--- Extracted data ---
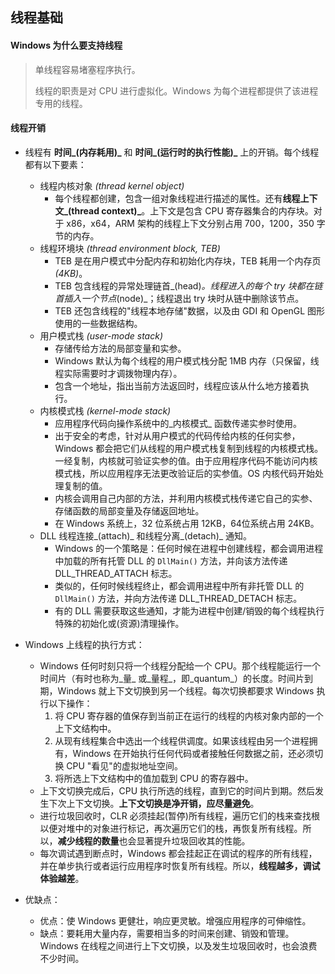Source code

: ## 线程基础

#### Windows 为什么要支持线程

> 单线程容易堵塞程序执行。
>
> 线程的职责是对 CPU 进行虚拟化。Windows 为每个进程都提供了该进程专用的线程。

#### 线程开销

* 线程有 **时间_(内存耗用)_** 和 **时间_(运行时的执行性能)_** 上的开销。每个线程都有以下要素：
  * 线程内核对象 _(thread kernel object)_
    * 每个线程都创建，包含一组对象线程进行描述的属性。还有**线程上下文_(thread context)_**。上下文是包含 CPU 寄存器集合的内存块。对于 x86，x64，ARM 架构的线程上下文分别占用 700，1200，350 字节的内存。
  * 线程环境块 _(thread environment block, TEB)_
    * TEB 是在用户模式中分配内存和初始化内存块，TEB 耗用一个内存页 _(4KB)_。
    * TEB 包含线程的异常处理链首_(head)_。线程进入的每个 try 块都在链首插入一个节点_(node)_；线程退出 try 块时从链中删除该节点。
    * TEB 还包含线程的"线程本地存储"数据，以及由 GDI 和 OpenGL 图形使用的一些数据结构。
  * 用户模式栈 _(user-mode stack)_
    * 存储传给方法的局部变量和实参。
    * Windows 默认为每个线程的用户模式栈分配 1MB 内存（只保留，线程实际需要时才调拨物理内存）。
    * 包含一个地址，指出当前方法返回时，线程应该从什么地方接着执行。
  * 内核模式栈 _(kernel-mode stack)_
    * 应用程序代码向操作系统中的_内核模式_ 函数传递实参时使用。
    * 出于安全的考虑，针对从用户模式的代码传给内核的任何实参，Windows 都会把它们从线程的用户模式栈复制到线程的内核模式栈。一经复制，内核就可验证实参的值。由于应用程序代码不能访问内核模式栈，所以应用程序无法更改验证后的实参值。OS 内核代码开始处理复制的值。
    * 内核会调用自己内部的方法，并利用内核模式栈传递它自己的实参、存储函数的局部变量及存储返回地址。
    * 在 Windows 系统上，32 位系统占用 12KB，64位系统占用 24KB。
  * DLL 线程连接_(attach)_ 和线程分离_(detach)_ 通知。
    * Windows 的一个策略是：任何时候在进程中创建线程，都会调用进程中加载的所有托管 DLL 的 `DllMain()` 方法，并向该方法传递 DLL_THREAD_ATTACH 标志。
    * 类似的，任何时候线程终止，都会调用进程中所有非托管 DLL 的 `DllMain()` 方法，并向方法传递 DLL_THREAD_DETACH 标志。
    * 有的 DLL 需要获取这些通知，才能为进程中创建/销毁的每个线程执行特殊的初始化或(资源)清理操作。
  
* Windows 上线程的执行方式：

  * Windows 任何时刻只将一个线程分配给一个 CPU。那个线程能运行一个时间片（有时也称为_量_ 或_量程_，即_quantum_）的长度。时间片到期，Windows 就上下文切换到另一个线程。每次切换都要求 Windows 执行以下操作：
    1. 将 CPU 寄存器的值保存到当前正在运行的线程的内核对象内部的一个上下文结构中。
    2. 从现有线程集合中选出一个线程供调度。如果该线程由另一个进程拥有，Windows 在开始执行任何代码或者接触任何数据之前，还必须切换 CPU "看见"的虚拟地址空间。
    3. 将所选上下文结构中的值加载到 CPU 的寄存器中。
  * 上下文切换完成后，CPU 执行所选的线程，直到它的时间片到期。然后发生下次上下文切换。**上下文切换是净开销，应尽量避免**。
  * 进行垃圾回收时，CLR 必须挂起(暂停)所有线程，遍历它们的栈来查找根以便对堆中的对象进行标记，再次遍历它们的栈，再恢复所有线程。所以，**减少线程的数量**也会显著提升垃圾回收其的性能。
  * 每次调试遇到断点时，Windows 都会挂起正在调试的程序的所有线程，并在单步执行或者运行应用程序时恢复所有线程。所以，**线程越多，调试体验越差**。

* 优缺点：

  * 优点：使 Windows 更健壮，响应更灵敏。增强应用程序的可伸缩性。
  * 缺点：要耗用大量内存，需要相当多的时间来创建、销毁和管理。Windows 在线程之间进行上下文切换，以及发生垃圾回收时，也会浪费不少时间。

--- Work instructions ---
Going through the lines above one by one, tally those with the word "mode" and give only the total.

--- Expected output ---
2